En regardant un film dans la perspective de l’ennéagramme, je me suis plusieurs fois demandé dans quelle mesure un ennéatype congruent (ou non) entre l’acteur et le personnage pouvait impacter mon impression : Meryl Streep, congruente dans un personnage d’ennéatype 4, m’avait ainsi sauté aux yeux ; en revanche, un personnage comportant beaucoup de caractéristiques de 4, joué par Isabelle Huppert, faisait l’objet de réserves par Fabien dans son typage ; il mentionnait qu’Huppert était sans doute de centre mental préféré…

 

Jusqu’à ce que récemment, je visionne un film avec Sabine Azéma où elle interprète un personnage de type 9 ; dans notre petit groupe de travail « cinéagramme », plusieurs personnes la percevaient initialement comme ayant un centre émotionnel préféré, ce qui avait relancé mon questionnement sur l'influence du type de l'acteur (je la trouvais moi aussi particulièrement expressive, et c’était mon souvenir d’elle dans plusieurs autres films). Bref, j’ai décidé de tenter d’aller y voir de plus près chez Sabine avec les interviews qu’Internet mettait à disposition !

 

Voilà ce que j’ai trouvé.

 

Il est hors de doute que l’émotionnel est une dimension chère à Azéma, le mot « passion », « passionné », « passionnant » étant omniprésent dans ses propos. Elle déclare pourtant n’être pas très confortable avec la présence de cette dimension chez elle (Thé ou Café) : « Qu’est-ce que vous aimeriez changer dans votre caractère ? Être moins émotive. »…

 

Et puis (dans trois interviews distinctes), je tombe là-dessus :

Citation

« Depuis toujours, je suis une terrorisée.
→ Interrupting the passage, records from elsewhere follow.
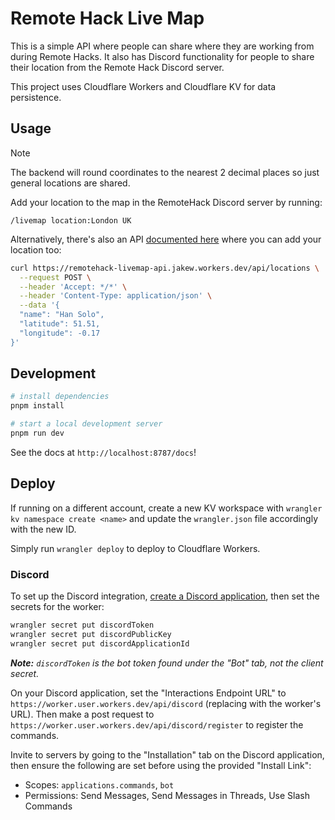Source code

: # Remote Hack Live Map

This is a simple API where people can share where they are working from during Remote Hacks. It also has Discord functionality for people to share their location from the Remote Hack Discord server.

This project uses Cloudflare Workers and Cloudflare KV for data persistence.

## Usage

> [!NOTE]
> The backend will round coordinates to the nearest 2 decimal places so just general locations are shared.

Add your location to the map in the RemoteHack Discord server by running:

```
/livemap location:London UK
```

Alternatively, there's also an API [documented here](https://remotehack-livemap-api.jakew.workers.dev/docs) where you can add your location too:

```bash
curl https://remotehack-livemap-api.jakew.workers.dev/api/locations \
  --request POST \
  --header 'Accept: */*' \
  --header 'Content-Type: application/json' \
  --data '{
  "name": "Han Solo",
  "latitude": 51.51,
  "longitude": -0.17
}'
```

## Development

```bash
# install dependencies
pnpm install

# start a local development server
pnpm run dev
```

See the docs at `http://localhost:8787/docs`!

## Deploy

If running on a different account, create a new KV workspace with `wrangler kv namespace create <name>` and update the `wrangler.json` file accordingly with the new ID.

Simply run `wrangler deploy` to deploy to Cloudflare Workers.

### Discord

To set up the Discord integration, [create a Discord application](https://discord.com/developers/applications), then set the secrets for the worker:

```bash
wrangler secret put discordToken
wrangler secret put discordPublicKey
wrangler secret put discordApplicationId
```

_**Note:** `discordToken` is the bot token found under the "Bot" tab, not the client secret._

On your Discord application, set the "Interactions Endpoint URL" to `https://worker.user.workers.dev/api/discord` (replacing with the worker's URL). Then make a post request to `https://worker.user.workers.dev/api/discord/register` to register the commands.

Invite to servers by going to the "Installation" tab on the Discord application, then ensure the following are set before using the provided "Install Link":

- Scopes: `applications.commands`, `bot`
- Permissions: Send Messages, Send Messages in Threads, Use Slash Commands
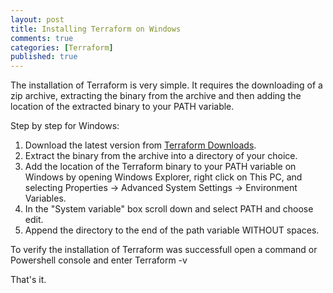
 ```yaml
---
layout: post
title: Installing Terraform on Windows
comments: true
categories: [Terraform]
published: true
---
```

The installation of Terraform is very simple. It requires the downloading of a zip archive, extracting the binary from the archive and then adding the location of the extracted binary to your PATH variable.

Step by step for Windows:

1. Download the latest version from [Terraform Downloads](https://www.terraform.io/downloads.html).
2. Extract the binary from the archive into a directory of your choice. 
3. Add the location of the Terraform binary to your PATH variable on Windows by opening Windows Explorer, right click on This PC, and selecting Properties -> Advanced System Settings -> Environment Variables. 
4. In the "System variable" box scroll down and select PATH and choose edit. 
5. Append the directory to the end of the path variable WITHOUT spaces. 

To verify the installation of Terraform was successfull open a command or Powershell console and enter Terraform -v

That's it.
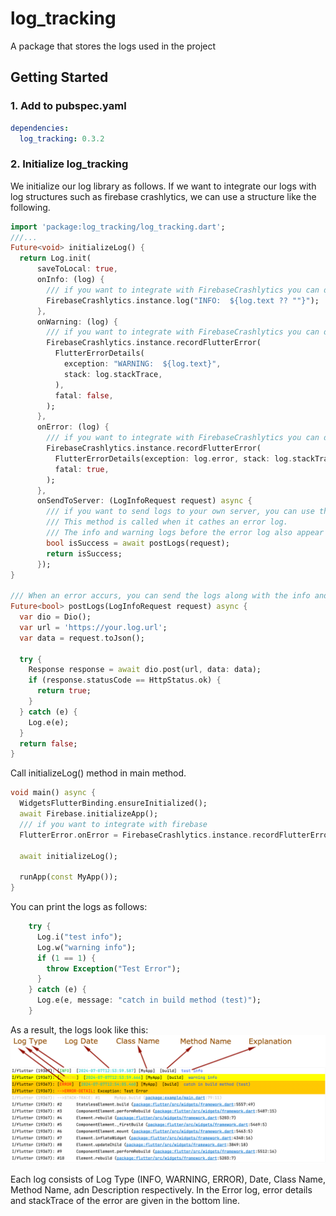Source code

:# log_tracking

A package that stores the logs used in the project

## Getting Started

### 1. Add to pubspec.yaml

```yaml
dependencies:
  log_tracking: 0.3.2
```

### 2. Initialize log_tracking

We initialize our log library as follows.
If we want to integrate our logs with log structures such as firebase crashlytics, we can use a
structure like the following.

```dart
import 'package:log_tracking/log_tracking.dart';
///...
Future<void> initializeLog() {
  return Log.init(
      saveToLocal: true,
      onInfo: (log) {
        /// if you want to integrate with FirebaseCrashlytics you can do like this
        FirebaseCrashlytics.instance.log("INFO:  ${log.text ?? ""}");
      },
      onWarning: (log) {
        /// if you want to integrate with FirebaseCrashlytics you can do like this
        FirebaseCrashlytics.instance.recordFlutterError(
          FlutterErrorDetails(
            exception: "WARNING:  ${log.text}",
            stack: log.stackTrace,
          ),
          fatal: false,
        );
      },
      onError: (log) {
        /// if you want to integrate with FirebaseCrashlytics you can do like this
        FirebaseCrashlytics.instance.recordFlutterError(
          FlutterErrorDetails(exception: log.error, stack: log.stackTrace),
          fatal: true,
        );
      },
      onSendToServer: (LogInfoRequest request) async {
        /// if you want to send logs to your own server, you can use this method.
        /// This method is called when it cathes an error log.
        /// The info and warning logs before the error log also appear as a list.
        bool isSuccess = await postLogs(request);
        return isSuccess;
      });
}

/// When an error accurs, you can send the logs along with the info and warnings before error to your own server in this way.
Future<bool> postLogs(LogInfoRequest request) async {
  var dio = Dio();
  var url = 'https://your.log.url';
  var data = request.toJson();

  try {
    Response response = await dio.post(url, data: data);
    if (response.statusCode == HttpStatus.ok) {
      return true;
    }
  } catch (e) {
    Log.e(e);
  }
  return false;
}
```

Call initializeLog() method in main method.

```dart
void main() async {
  WidgetsFlutterBinding.ensureInitialized();
  await Firebase.initializeApp();
  /// if you want to integrate with firebase
  FlutterError.onError = FirebaseCrashlytics.instance.recordFlutterError;

  await initializeLog();

  runApp(const MyApp());
}
```

You can print the logs as follows:

```dart
    try {
      Log.i("test info");
      Log.w("warning info");
      if (1 == 1) {
        throw Exception("Test Error");
      }
    } catch (e) {
      Log.e(e, message: "catch in build method (test)");
    }
```

As a result, the logs look like this:
![`Image not found`](assets/log.png)

Each log consists of Log Type (INFO, WARNING, ERROR), Date, Class Name, Method Name, adn Description
respectively.
In the Error log, error details and stackTrace of the error are given in the bottom line.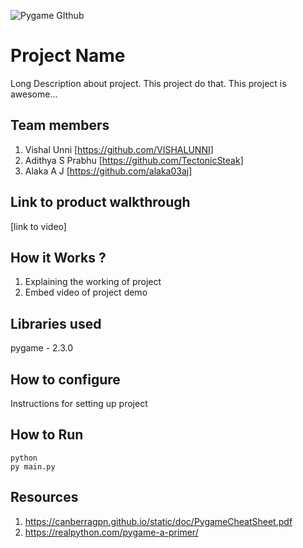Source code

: ![Pygame GIthub](https://user-images.githubusercontent.com/64391274/229285417-80d68655-4282-4a33-87a2-20723c8dfcb0.png)



# Project Name
Long Description about project. This project do that. This project is awesome...
## Team members
1. Vishal Unni [https://github.com/VISHALUNNI]
2. Adithya S Prabhu [https://github.com/TectonicSteak]
3. Alaka A J [https://github.com/alaka03aj]
## Link to product walkthrough
[link to video]
## How it Works ?
1. Explaining the working of project
2. Embed video of project demo
## Libraries used
pygame - 2.3.0
## How to configure
Instructions for setting up project
## How to Run
```
python
py main.py
```
## Resources
1. https://canberragpn.github.io/static/doc/PygameCheatSheet.pdf
2. https://realpython.com/pygame-a-primer/
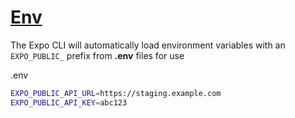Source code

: # [Env](https://docs.expo.dev/guides/environment-variables/)

The Expo CLI will automatically load environment variables with an `EXPO_PUBLIC_` prefix from **.env** files for use

.env

```bash
EXPO_PUBLIC_API_URL=https://staging.example.com
EXPO_PUBLIC_API_KEY=abc123
```

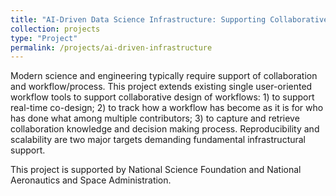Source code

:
 ```yaml
---
title: "AI-Driven Data Science Infrastructure: Supporting Collaborative Big Data Analytics on the Internet"
collection: projects
type: "Project"
permalink: /projects/ai-driven-infrastructure
---
```


Modern science and engineering typically require support of collaboration and workflow/process. This project extends existing single user-oriented workflow tools to support collaborative design of workflows: 1) to support real-time co-design; 2) to track how a workflow has become as it is for who has done what among multiple contributors; 3) to capture and retrieve collaboration knowledge and decision making process. Reproducibility and scalability are two major targets demanding fundamental infrastructural support.

This project is supported by National Science Foundation and National Aeronautics and Space Administration.
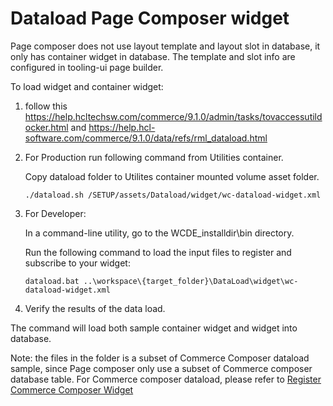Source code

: # Dataload Page Composer widget

Page composer does not use layout template and layout slot in database, it only has container widget in database. The template and slot info are configured in tooling-ui page builder.

To load widget and container widget:

1. follow this https://help.hcltechsw.com/commerce/9.1.0/admin/tasks/tovaccessutildocker.html and https://help.hcl-software.com/commerce/9.1.0/data/refs/rml_dataload.html

2. For Production run following command from Utilities container.

    Copy dataload folder to Utilites container mounted volume asset folder.

    ```
    ./dataload.sh /SETUP/assets/Dataload/widget/wc-dataload-widget.xml
    ```

3. For Developer:

    In a command-line utility, go to the WCDE_installdir\bin directory.

    Run the following command to load the input files to register and subscribe to your widget:
    ```
    dataload.bat ..\workspace\{target_folder}\DataLoad\widget\wc-dataload-widget.xml
    ```

4. Verify the results of the data load.

  The command will load both sample container widget and widget into database.

  Note: the files in the folder is a subset of Commerce Composer dataload sample, since Page composer only use a subset of Commerce composer database table. For Commerce composer dataload, please refer to [Register Commerce Composer Widget](https://help.hcltechsw.com/commerce/9.1.0/pagecomposerframework/tasks/tpzwidgetcreatereg.html)
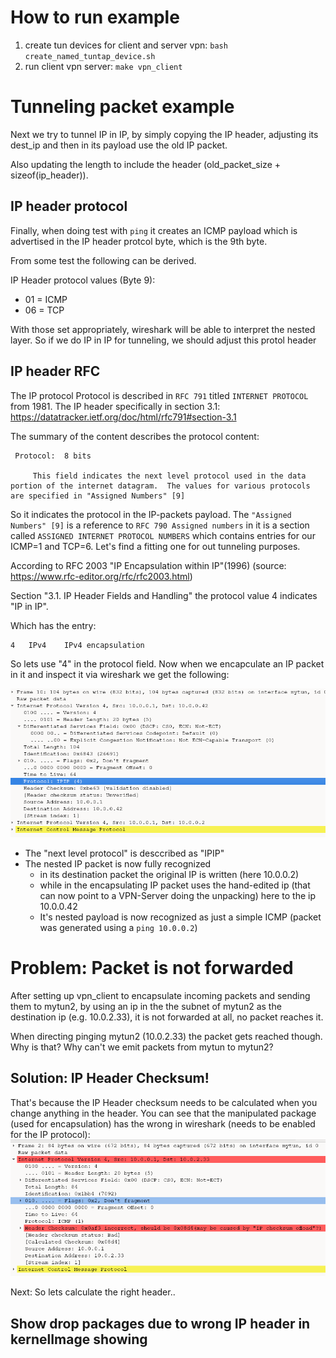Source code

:# How to run example
1. create tun devices for client and server vpn: `bash create_named_tuntap_device.sh`
2. run client vpn server: `make vpn_client`

# Tunneling packet example
Next we try to tunnel IP in IP, by simply copying the IP header, adjusting its dest_ip and then in its payload use the old IP packet.

Also updating the length to include the header (old_packet_size + sizeof(ip_header)).

## IP header protocol
Finally, when doing test with `ping` it creates an ICMP payload which is advertised in the IP header protcol byte, which is the 9th byte.

From some test the following can be derived.

IP Header protocol values (Byte 9):
- 01 = ICMP
- 06 = TCP

With those set appropriately, wireshark will be able to interpret the nested layer. So if we do IP in IP for tunneling, we should adjust this protol header

## IP header RFC
The IP protocol Protocol is described in `RFC 791` titled `INTERNET PROTOCOL` from 1981. The IP header specifically in section 3.1:
https://datatracker.ietf.org/doc/html/rfc791#section-3.1

The summary of the content describes the protocol content:

```
 Protocol:  8 bits

     This field indicates the next level protocol used in the data portion of the internet datagram.  The values for various protocols are specified in "Assigned Numbers" [9]  
```
So it indicates the protocol in the IP-packets payload. The `"Assigned Numbers" [9]` is a reference to `RFC 790 Assigned numbers` in it is a section called `ASSIGNED INTERNET PROTOCOL NUMBERS` which contains entries for our ICMP=1 and TCP=6. Let's find a fitting one for out tunneling purposes.

According to RFC 2003 "IP Encapsulation within IP"(1996)
(source: https://www.rfc-editor.org/rfc/rfc2003.html)

Section "3.1. IP Header Fields and Handling" the protocol value 4 indicates "IP in IP".

Which has the entry:
```
4 	IPv4 	IPv4 encapsulation
```

So lets use "4" in the protocol field. Now when we encapculate an IP packet in it and inspect it via wireshark we get the following:

![image info](./pictures/wireshark-ip-in-ip.png)
- The "next level protocol" is desccribed as "IPIP"
- The nested IP packet is now fully recognized
     - in its destination packet the original IP is written (here 10.0.0.2)
     - while in the encapsulating IP packet uses the hand-edited ip (that can now point to a VPN-Server doing the unpacking) here to the ip 10.0.0.42
     - It's nested payload is now recognized as just a simple ICMP (packet was generated using a `ping 10.0.0.2`)

# Problem: Packet is not forwarded
After setting up vpn_client to encapsulate incoming packets and sending them to mytun2, by using an ip in the the subnet of mytun2 as the destination ip (e.g. 10.0.2.33), it is not forwarded at all, no packet reaches it.

When directing pinging mytun2 (10.0.2.33) the packet gets reached  though.
Why is that? Why can't we emit packets from mytun to mytun2?

## Solution: IP Header Checksum!
That's because the IP Header checksum needs to be calculated when you change anything in the header. You can see that the manipulated package (used for encapsulation) has the wrong in wireshark (needs to be enabled for the IP protocol):
![Wireshark output showing wrong checksum in IP packet](./pictures/ip-header-checksum-wrong.png)

Next: So lets calculate the right header..

## Show drop packages due to wrong IP header in kernelImage showing

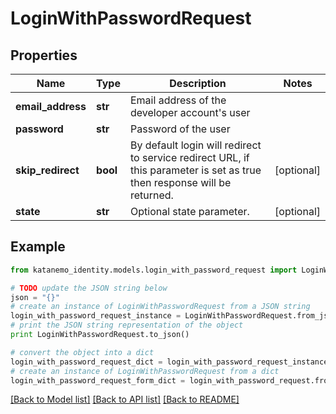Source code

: # LoginWithPasswordRequest


## Properties
Name | Type | Description | Notes
------------ | ------------- | ------------- | -------------
**email_address** | **str** | Email address of the developer account&#39;s user | 
**password** | **str** | Password of the user | 
**skip_redirect** | **bool** | By default login will redirect to service redirect URL, if this parameter is set as true then response will be returned. | [optional] 
**state** | **str** | Optional state parameter. | [optional] 

## Example

```python
from katanemo_identity.models.login_with_password_request import LoginWithPasswordRequest

# TODO update the JSON string below
json = "{}"
# create an instance of LoginWithPasswordRequest from a JSON string
login_with_password_request_instance = LoginWithPasswordRequest.from_json(json)
# print the JSON string representation of the object
print LoginWithPasswordRequest.to_json()

# convert the object into a dict
login_with_password_request_dict = login_with_password_request_instance.to_dict()
# create an instance of LoginWithPasswordRequest from a dict
login_with_password_request_form_dict = login_with_password_request.from_dict(login_with_password_request_dict)
```
[[Back to Model list]](../README.md#documentation-for-models) [[Back to API list]](../README.md#documentation-for-api-endpoints) [[Back to README]](../README.md)


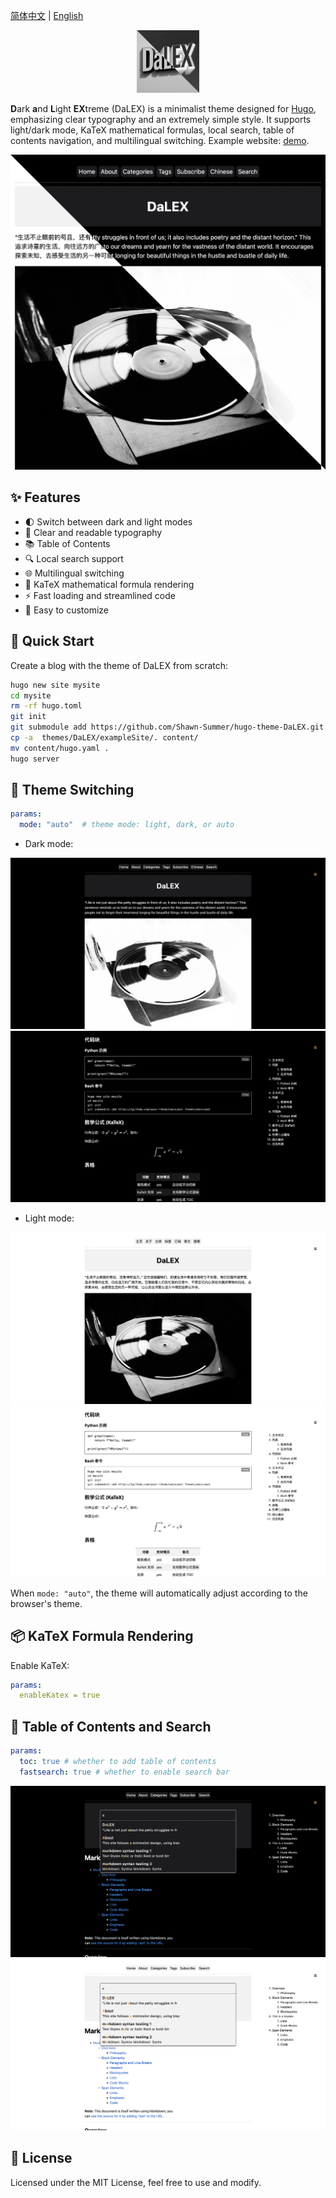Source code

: [简体中文](https://github.com/Shawn-Summer/hugo-theme-DaLEX/blob/main/readme_zh.md) | [English](https://github.com/Shawn-Summer/hugo-theme-DaLEX/blob/main/readme.md)

<p align="center">
  <a href="https://github.com/Shawn-Summer/hugo-theme-DaLEX">
    <img src="images/dalex.jpg" width="100" />
  </a>
</p>

**D**ark **a**nd **L**ight **EX**treme (DaLEX) is a minimalist theme designed for [Hugo](https://gohugo.io/), emphasizing clear typography and an extremely simple style. It supports light/dark mode, KaTeX mathematical formulas, local search, table of contents navigation, and multilingual switching. Example website: [demo](https://shawn-summer.github.io/).

![XMinimal Screenshot](images/combined.jpg)

## ✨ Features

- 🌓 Switch between dark and light modes
- 📝 Clear and readable typography
- 📚 Table of Contents
- 🔍 Local search support
- 🌐 Multilingual switching
- 📐 KaTeX mathematical formula rendering
- ⚡ Fast loading and streamlined code
- 🎨 Easy to customize

## 🚀 Quick Start

Create a blog with the theme of DaLEX from scratch:

```bash
hugo new site mysite
cd mysite
rm -rf hugo.toml
git init
git submodule add https://github.com/Shawn-Summer/hugo-theme-DaLEX.git themes/DaLEX
cp -a  themes/DaLEX/exampleSite/. content/
mv content/hugo.yaml .
hugo server
```

## 🚂 Theme Switching

```yaml
params:
  mode: "auto"  # theme mode: light, dark, or auto
```

- Dark mode:

![dark mode1](images/B.png)
![dark mode2](images/E.png)

- Light mode:

![light mode1](images/A.png)
![light mode2](images/F.png)

When `mode: "auto"`, the theme will automatically adjust according to the browser's theme.

## 📦 KaTeX Formula Rendering

Enable KaTeX:

```yaml
params:
  enableKatex = true
```

## 🔎 Table of Contents and Search

```yaml
params:
  toc: true # whether to add table of contents
  fastsearch: true # whether to enable search bar
```

![](images/C.png)
![](images/D.png)

## 📜 License

Licensed under the MIT License, feel free to use and modify.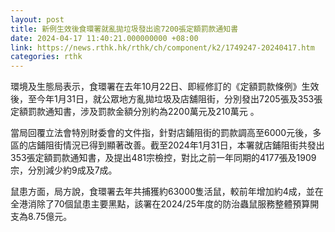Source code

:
 ```yaml
---
layout: post
title: 新例生效後食環署就亂拋垃圾發出逾7200張定額罰款通知書
date: 2024-04-17 11:40:21.000000000 +08:00
link: https://news.rthk.hk/rthk/ch/component/k2/1749247-20240417.htm
categories: rthk
---
```


環境及生態局表示，食環署在去年10月22日、即經修訂的《定額罰款條例》生效後，至今年1月31日，就公眾地方亂拋垃圾及店舖阻街，分別發出7205張及353張定額罰款通知書，涉及罰款金額分別約為2200萬元及210萬元 。

當局回覆立法會特別財委會的文件指，針對店鋪阻街的罰款調高至6000元後，多區的店鋪阻街情況已得到顯著改善。截至2024年1月31日，本署就店鋪阻街共發出353張定額罰款通知書，及提出481宗檢控，對比之前一年同期的4177張及1909宗，分別減少約9成及7成。

鼠患方面，局方說，食環署去年共捕獲約63000隻活鼠，較前年增加約4成，並在全港消除了70個鼠患主要黑點，該署在2024/25年度的防治蟲鼠服務整體預算開支為8.75億元。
J'ai peur de l'accident, de la mort des autres. J'ai peur en voiture et une imagination déréglée pour envisager tout ce qui pourrait se produire. J'en arrive à ne presque plus conduire. (…) Comme comédienne, je m'en sers : l'émotion et l'imagination surgissent très vite. On me dit que je suis gaie, mais je pense que c'est à cause de ça : un moment passé sans accident est un miracle. »  

 

« En revanche, je n’aurais jamais pu être dentiste, j’en ai une frousse effroyable. Je fais des kilomètres pour aller voir le mien ! J’ai peur de tellement de choses… Je vis constamment dans la terreur. J’anticipe tout et ça m’empêche de faire ce que je voudrais. Mon quotidien en devient difficile, j’ai une vraie souffrance. Je ne guéris parfois que lorsqu’on dit : “Moteur”. Sur un tournage, on me prend pour un pilote de course et, dans la vie, je suis une mémé qui roule à 40 à l’heure. »

 

« C’est surtout la violence des autres qui m’agresse au quotidien. J’ai peur aussi dans un ascenseur. Dans le train je prévois assez pour tenir un siège en cas de panne… La vie est une grande douleur. J’ai des trucs pour adoucir mes angoisses. En avion, ça va, je me rassure en me disant qu’ils ont fait beaucoup d’études ; ils doivent donc avoir le niveau. Pour l’ascenseur, il faut que je repère d’où vient l’air. Reste la voiture ; là, je n’ai pas trouvé de solution. Et puis il y a tout le reste… »

 

L’émotivité en question concerne donc principalement une émotion primordiale, la peur : même la gaîté en découle ! Avec ce déluge de peur mettant aussi en avant l’anticipation et le rôle du mental, il devient difficile de ne pas privilégier l’hypothèse d’un centre de mental préféré, avant tout d’un ennéatype 6.

 

J’ai trouvé également ces propos qui mentionnent la peur dans l’enfance, avec deux caractéristiques qui évoquent à mes yeux le 6 (émission : le Divan de Clapier) :

Citation

Je ne me suis jamais révoltée directement mais je m'arrangeais avec le groupe, dans une famille de filles c'est complexe, passionnel, l'enfance c'est effrayant, je ne pensais qu'à être adulte.

 

[…]

 

J’ai été un bébé difficile, assez terrorisé jusqu'à 4 ans ; en me brutalisant on peut me faire changer, c'est bizarre parce que j'ai envie de douceur aussi mais j'aime bien ça.

 

On retrouve cet alliance paradoxale – associé à la notion de devoir – dans sa description de l’homme idéal :

Citation

Personne au contact de laquelle je vais me grandir, rigoureux et indulgent ; humainement je voudrais être quelqu'un de bien.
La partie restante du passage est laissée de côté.